For retailers like Starbucks, it’s not that easy.  In the U.S., coffee aficionados are known for their discriminating nose and taste buds, and a shift in source, grade or quality might result in customer dissatisfaction.  Menu price increases might also backfire.  Sudden or fluid price changes can often an immediate effect on sales, especially in an economy in which so many consumers are looking to save money wherever possible.

Grocery stores and big retailers like Target and Wal-Mart will most likely find it easier to pass along slight increases in bagged coffee to their customers.  Target, which is known to stock a variety of brands, from intermediate to high end (Starbucks, Gevalia, and Seattle’s Best), often offers brief price cuts, often to undercut their competing grocery stores.  To cope with the world increase in prices, Target may simply forego those discounts and stick to their typical $8 to $10 per bag price.

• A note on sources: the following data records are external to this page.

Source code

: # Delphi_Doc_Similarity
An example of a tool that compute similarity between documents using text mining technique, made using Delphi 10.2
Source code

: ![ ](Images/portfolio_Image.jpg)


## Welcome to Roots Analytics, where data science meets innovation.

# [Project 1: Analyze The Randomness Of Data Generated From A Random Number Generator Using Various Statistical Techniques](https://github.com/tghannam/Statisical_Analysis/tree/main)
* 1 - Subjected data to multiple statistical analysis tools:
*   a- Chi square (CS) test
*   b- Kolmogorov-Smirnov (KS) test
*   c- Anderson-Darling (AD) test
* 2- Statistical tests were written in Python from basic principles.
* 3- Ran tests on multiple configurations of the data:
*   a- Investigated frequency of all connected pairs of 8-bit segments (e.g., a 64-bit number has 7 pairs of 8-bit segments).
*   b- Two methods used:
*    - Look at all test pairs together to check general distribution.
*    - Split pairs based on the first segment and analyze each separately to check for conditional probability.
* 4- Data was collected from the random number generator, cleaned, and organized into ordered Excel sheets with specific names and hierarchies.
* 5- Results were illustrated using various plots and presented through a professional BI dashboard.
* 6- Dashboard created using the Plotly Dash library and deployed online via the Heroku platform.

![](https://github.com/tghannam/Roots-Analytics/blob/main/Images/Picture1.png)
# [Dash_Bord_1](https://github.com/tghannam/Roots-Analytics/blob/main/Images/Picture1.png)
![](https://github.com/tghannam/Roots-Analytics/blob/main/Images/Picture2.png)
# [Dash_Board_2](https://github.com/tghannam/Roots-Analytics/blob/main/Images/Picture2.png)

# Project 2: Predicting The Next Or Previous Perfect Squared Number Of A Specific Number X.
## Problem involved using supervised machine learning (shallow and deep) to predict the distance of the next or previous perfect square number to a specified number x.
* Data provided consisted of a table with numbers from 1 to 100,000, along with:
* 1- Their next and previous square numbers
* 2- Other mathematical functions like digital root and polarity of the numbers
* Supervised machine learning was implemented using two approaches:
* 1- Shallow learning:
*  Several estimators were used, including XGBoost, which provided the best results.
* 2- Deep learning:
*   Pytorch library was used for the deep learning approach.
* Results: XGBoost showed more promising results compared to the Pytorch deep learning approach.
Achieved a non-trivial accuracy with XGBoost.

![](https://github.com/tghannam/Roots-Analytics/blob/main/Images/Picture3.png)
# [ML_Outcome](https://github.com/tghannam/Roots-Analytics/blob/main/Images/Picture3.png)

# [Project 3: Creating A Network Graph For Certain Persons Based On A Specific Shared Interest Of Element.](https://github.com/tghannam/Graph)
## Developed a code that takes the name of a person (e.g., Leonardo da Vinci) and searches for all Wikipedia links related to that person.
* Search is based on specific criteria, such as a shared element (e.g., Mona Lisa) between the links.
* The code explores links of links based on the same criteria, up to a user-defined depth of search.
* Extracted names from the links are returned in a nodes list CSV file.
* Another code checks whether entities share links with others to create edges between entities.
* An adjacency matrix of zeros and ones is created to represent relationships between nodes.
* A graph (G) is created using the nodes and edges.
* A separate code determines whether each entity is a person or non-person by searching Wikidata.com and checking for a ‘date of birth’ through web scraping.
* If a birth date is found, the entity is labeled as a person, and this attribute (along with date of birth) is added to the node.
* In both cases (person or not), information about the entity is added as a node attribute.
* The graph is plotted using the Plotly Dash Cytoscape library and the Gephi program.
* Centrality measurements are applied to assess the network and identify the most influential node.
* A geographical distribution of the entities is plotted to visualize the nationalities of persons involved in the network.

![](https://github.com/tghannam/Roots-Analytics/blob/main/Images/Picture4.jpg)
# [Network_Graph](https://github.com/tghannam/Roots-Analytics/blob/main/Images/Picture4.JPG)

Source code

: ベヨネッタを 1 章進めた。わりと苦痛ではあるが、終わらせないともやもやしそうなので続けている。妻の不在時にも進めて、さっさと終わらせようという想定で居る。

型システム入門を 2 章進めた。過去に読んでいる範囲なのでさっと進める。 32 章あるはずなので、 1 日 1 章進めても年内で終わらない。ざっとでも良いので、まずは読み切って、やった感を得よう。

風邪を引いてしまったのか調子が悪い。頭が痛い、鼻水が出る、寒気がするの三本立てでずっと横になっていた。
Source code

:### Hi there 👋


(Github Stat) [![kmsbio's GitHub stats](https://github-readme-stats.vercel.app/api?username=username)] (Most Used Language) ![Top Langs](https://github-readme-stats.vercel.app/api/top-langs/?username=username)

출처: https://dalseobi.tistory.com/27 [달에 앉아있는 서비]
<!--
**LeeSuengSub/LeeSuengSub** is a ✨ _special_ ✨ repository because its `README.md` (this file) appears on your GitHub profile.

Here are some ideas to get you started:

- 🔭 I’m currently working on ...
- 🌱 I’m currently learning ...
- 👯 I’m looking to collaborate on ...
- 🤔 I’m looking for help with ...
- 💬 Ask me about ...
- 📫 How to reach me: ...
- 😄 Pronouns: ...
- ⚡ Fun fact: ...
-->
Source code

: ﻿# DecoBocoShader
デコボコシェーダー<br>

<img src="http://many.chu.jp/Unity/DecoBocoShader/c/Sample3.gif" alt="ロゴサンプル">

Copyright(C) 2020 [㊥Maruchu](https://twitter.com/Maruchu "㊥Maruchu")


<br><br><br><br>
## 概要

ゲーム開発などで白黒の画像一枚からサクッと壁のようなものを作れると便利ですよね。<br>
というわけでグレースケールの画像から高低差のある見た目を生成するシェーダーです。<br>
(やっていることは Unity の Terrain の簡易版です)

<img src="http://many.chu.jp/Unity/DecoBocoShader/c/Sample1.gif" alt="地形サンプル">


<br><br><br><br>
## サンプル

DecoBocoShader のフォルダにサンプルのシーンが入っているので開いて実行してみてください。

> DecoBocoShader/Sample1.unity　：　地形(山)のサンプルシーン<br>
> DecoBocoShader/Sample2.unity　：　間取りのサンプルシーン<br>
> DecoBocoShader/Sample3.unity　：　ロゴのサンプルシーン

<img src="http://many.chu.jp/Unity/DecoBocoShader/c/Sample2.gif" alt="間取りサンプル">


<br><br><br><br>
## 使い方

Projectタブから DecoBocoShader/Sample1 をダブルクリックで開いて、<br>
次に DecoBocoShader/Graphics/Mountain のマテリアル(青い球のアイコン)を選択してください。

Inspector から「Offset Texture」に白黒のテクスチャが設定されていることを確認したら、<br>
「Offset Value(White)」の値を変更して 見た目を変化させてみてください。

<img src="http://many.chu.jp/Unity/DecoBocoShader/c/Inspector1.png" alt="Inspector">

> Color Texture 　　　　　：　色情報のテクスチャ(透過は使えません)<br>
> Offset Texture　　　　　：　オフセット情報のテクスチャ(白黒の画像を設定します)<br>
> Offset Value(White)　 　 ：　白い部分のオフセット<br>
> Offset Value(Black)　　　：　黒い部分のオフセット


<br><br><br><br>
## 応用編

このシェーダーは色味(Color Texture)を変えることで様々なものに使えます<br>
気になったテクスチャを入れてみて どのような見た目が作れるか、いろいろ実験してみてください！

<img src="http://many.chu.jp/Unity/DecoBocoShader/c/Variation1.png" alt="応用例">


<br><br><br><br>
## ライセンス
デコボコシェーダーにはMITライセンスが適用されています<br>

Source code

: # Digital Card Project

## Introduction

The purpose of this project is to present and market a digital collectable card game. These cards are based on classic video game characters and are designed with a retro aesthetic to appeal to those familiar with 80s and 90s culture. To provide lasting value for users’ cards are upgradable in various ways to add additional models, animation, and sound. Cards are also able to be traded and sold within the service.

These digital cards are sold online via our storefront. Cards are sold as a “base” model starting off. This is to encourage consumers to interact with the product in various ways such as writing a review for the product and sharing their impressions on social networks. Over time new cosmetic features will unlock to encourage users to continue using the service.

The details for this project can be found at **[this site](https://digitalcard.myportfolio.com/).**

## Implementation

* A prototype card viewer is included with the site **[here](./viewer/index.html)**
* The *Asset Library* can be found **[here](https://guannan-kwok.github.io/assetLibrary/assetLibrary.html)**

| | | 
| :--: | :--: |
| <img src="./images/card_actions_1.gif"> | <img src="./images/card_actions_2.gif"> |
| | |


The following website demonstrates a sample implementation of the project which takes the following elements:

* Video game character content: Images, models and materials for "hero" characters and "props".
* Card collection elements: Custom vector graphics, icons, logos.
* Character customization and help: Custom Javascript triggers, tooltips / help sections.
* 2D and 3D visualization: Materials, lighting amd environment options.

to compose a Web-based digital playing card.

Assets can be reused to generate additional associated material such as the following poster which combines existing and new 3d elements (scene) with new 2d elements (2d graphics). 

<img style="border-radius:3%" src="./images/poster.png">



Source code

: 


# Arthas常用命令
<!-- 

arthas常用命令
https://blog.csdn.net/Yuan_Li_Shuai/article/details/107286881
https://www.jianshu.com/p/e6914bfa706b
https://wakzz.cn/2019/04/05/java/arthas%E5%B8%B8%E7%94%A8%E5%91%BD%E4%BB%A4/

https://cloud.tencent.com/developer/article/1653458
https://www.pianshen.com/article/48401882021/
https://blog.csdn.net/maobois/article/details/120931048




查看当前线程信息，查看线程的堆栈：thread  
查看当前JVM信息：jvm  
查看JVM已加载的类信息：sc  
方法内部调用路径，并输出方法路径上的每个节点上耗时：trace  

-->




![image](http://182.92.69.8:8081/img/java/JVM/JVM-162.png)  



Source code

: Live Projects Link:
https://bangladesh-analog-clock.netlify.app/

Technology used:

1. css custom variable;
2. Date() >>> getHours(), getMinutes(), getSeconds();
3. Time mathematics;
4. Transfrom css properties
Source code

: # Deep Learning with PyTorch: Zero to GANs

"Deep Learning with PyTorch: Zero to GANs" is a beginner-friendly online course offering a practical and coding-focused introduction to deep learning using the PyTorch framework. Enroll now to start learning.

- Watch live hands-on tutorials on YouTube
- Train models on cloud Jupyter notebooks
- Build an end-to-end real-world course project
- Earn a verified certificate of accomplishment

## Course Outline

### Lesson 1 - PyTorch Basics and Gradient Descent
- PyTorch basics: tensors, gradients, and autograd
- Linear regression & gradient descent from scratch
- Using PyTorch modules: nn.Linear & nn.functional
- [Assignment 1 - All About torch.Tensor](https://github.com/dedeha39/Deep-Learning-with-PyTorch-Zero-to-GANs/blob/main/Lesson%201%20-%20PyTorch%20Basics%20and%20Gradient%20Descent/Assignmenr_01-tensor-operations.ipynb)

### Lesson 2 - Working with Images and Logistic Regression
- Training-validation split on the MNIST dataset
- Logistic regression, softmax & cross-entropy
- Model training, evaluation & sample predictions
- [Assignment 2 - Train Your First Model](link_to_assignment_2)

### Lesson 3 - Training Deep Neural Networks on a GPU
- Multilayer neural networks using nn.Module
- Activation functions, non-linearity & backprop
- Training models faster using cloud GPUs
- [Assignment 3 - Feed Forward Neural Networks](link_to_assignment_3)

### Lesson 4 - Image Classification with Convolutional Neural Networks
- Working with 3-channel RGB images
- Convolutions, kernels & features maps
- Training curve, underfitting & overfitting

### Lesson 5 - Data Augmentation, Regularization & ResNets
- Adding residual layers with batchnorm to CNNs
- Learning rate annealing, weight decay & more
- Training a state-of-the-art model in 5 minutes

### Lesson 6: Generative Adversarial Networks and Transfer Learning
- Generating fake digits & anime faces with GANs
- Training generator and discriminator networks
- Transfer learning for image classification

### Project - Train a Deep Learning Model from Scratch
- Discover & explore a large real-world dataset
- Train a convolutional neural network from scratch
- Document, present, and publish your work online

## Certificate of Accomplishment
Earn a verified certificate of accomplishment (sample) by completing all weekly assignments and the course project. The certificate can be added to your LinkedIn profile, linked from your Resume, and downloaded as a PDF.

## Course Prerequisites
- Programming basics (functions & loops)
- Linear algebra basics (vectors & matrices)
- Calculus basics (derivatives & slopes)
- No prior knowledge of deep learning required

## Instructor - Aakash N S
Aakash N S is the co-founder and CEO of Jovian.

Brazil has had their lowest rainfall in about 20 years, coupled with slightly hotter temps than usual for this time of year.  Some market analysts predict that if Brazil’s dry conditions continue, even for a few weeks, U.S. and European consumers will see those increases in coffee prices no later than the end of February.

There is good news for consumers: Columbia, which has not been suffering as badly under drought conditions, has increased coffee production by 15% within the last year, and several other coffee producing countries have also increased output.  Though this may not be enough to offset Brazil’s shortfall, it may close part of that coffee gap.

In the U.S., now suffering under the fourth of what may be five massive and severe winter storm systems, coffee may be cold comfort for those looking to save money before that next energy bill shows up in the mailbox.